=== Section Start ===

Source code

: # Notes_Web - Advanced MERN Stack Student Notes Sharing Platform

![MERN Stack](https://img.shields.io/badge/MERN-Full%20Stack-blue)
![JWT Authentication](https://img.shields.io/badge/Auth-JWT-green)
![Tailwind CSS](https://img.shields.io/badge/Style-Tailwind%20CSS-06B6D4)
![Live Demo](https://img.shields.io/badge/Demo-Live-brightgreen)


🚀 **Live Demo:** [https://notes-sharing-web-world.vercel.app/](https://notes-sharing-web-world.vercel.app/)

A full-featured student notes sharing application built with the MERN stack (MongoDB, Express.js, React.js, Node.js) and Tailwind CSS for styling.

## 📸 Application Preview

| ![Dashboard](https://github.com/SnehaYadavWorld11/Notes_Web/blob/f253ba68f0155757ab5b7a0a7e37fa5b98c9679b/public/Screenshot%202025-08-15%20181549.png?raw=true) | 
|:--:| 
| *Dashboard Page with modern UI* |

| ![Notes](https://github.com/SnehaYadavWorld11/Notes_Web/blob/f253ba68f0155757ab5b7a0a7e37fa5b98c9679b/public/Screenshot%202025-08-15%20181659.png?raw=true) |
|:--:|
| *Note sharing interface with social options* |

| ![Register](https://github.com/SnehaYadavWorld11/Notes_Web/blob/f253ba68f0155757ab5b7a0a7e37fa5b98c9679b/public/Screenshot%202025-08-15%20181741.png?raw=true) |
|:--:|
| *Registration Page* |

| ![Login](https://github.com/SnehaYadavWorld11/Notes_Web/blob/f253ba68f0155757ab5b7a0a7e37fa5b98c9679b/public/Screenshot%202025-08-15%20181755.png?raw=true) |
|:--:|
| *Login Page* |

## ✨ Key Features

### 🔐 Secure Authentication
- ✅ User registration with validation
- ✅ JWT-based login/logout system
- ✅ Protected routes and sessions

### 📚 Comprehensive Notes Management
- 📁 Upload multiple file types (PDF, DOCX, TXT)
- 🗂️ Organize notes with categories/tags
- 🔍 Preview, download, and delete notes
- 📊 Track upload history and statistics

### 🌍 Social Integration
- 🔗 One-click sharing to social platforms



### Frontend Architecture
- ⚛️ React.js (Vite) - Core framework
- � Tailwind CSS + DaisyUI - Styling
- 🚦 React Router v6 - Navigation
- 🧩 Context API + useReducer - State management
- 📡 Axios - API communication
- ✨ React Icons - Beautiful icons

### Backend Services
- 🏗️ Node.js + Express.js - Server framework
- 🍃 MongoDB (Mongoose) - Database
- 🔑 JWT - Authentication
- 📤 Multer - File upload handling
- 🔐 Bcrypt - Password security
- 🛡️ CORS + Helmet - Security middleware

=== Section End ===

### About this exercise
Return the entries above exactly as they were written.

### Output for this exercise
Source code

: # Notes_Web - Advanced MERN Stack Student Notes Sharing Platform

![MERN Stack](https://img.shields.io/badge/MERN-Full%20Stack-blue)
![JWT Authentication](https://img.shields.io/badge/Auth-JWT-green)
![Tailwind CSS](https://img.shields.io/badge/Style-Tailwind%20CSS-06B6D4)
![Live Demo](https://img.shields.io/badge/Demo-Live-brightgreen)


🚀 **Live Demo:** [https://notes-sharing-web-world.vercel.app/](https://notes-sharing-web-world.vercel.app/)

A full-featured student notes sharing application built with the MERN stack (MongoDB, Express.js, React.js, Node.js) and Tailwind CSS for styling.

## 📸 Application Preview

| ![Dashboard](https://github.com/SnehaYadavWorld11/Notes_Web/blob/f253ba68f0155757ab5b7a0a7e37fa5b98c9679b/public/Screenshot%202025-08-15%20181549.png?raw=true) | 
|:--:| 
| *Dashboard Page with modern UI* |

| ![Notes](https://github.com/SnehaYadavWorld11/Notes_Web/blob/f253ba68f0155757ab5b7a0a7e37fa5b98c9679b/public/Screenshot%202025-08-15%20181659.png?raw=true) |
|:--:|
| *Note sharing interface with social options* |

| ![Register](https://github.com/SnehaYadavWorld11/Notes_Web/blob/f253ba68f0155757ab5b7a0a7e37fa5b98c9679b/public/Screenshot%202025-08-15%20181741.png?raw=true) |
|:--:|
| *Registration Page* |

| ![Login](https://github.com/SnehaYadavWorld11/Notes_Web/blob/f253ba68f0155757ab5b7a0a7e37fa5b98c9679b/public/Screenshot%202025-08-15%20181755.png?raw=true) |
|:--:|
| *Login Page* |

## ✨ Key Features

### 🔐 Secure Authentication
- ✅ User registration with validation
- ✅ JWT-based login/logout system
- ✅ Protected routes and sessions

### 📚 Comprehensive Notes Management
- 📁 Upload multiple file types (PDF, DOCX, TXT)
- 🗂️ Organize notes with categories/tags
- 🔍 Preview, download, and delete notes
- 📊 Track upload history and statistics

### 🌍 Social Integration
- 🔗 One-click sharing to social platforms



### Frontend Architecture
- ⚛️ React.js (Vite) - Core framework
- � Tailwind CSS + DaisyUI - Styling
- 🚦 React Router v6 - Navigation
- 🧩 Context API + useReducer - State management
- 📡 Axios - API communication
- ✨ React Icons - Beautiful icons

### Backend Services
- 🏗️ Node.js + Express.js - Server framework
- 🍃 MongoDB (Mongoose) - Database
- 🔑 JWT - Authentication
- 📤 Multer - File upload handling
- 🔐 Bcrypt - Password security
- 🛡️ CORS + Helmet - Security middleware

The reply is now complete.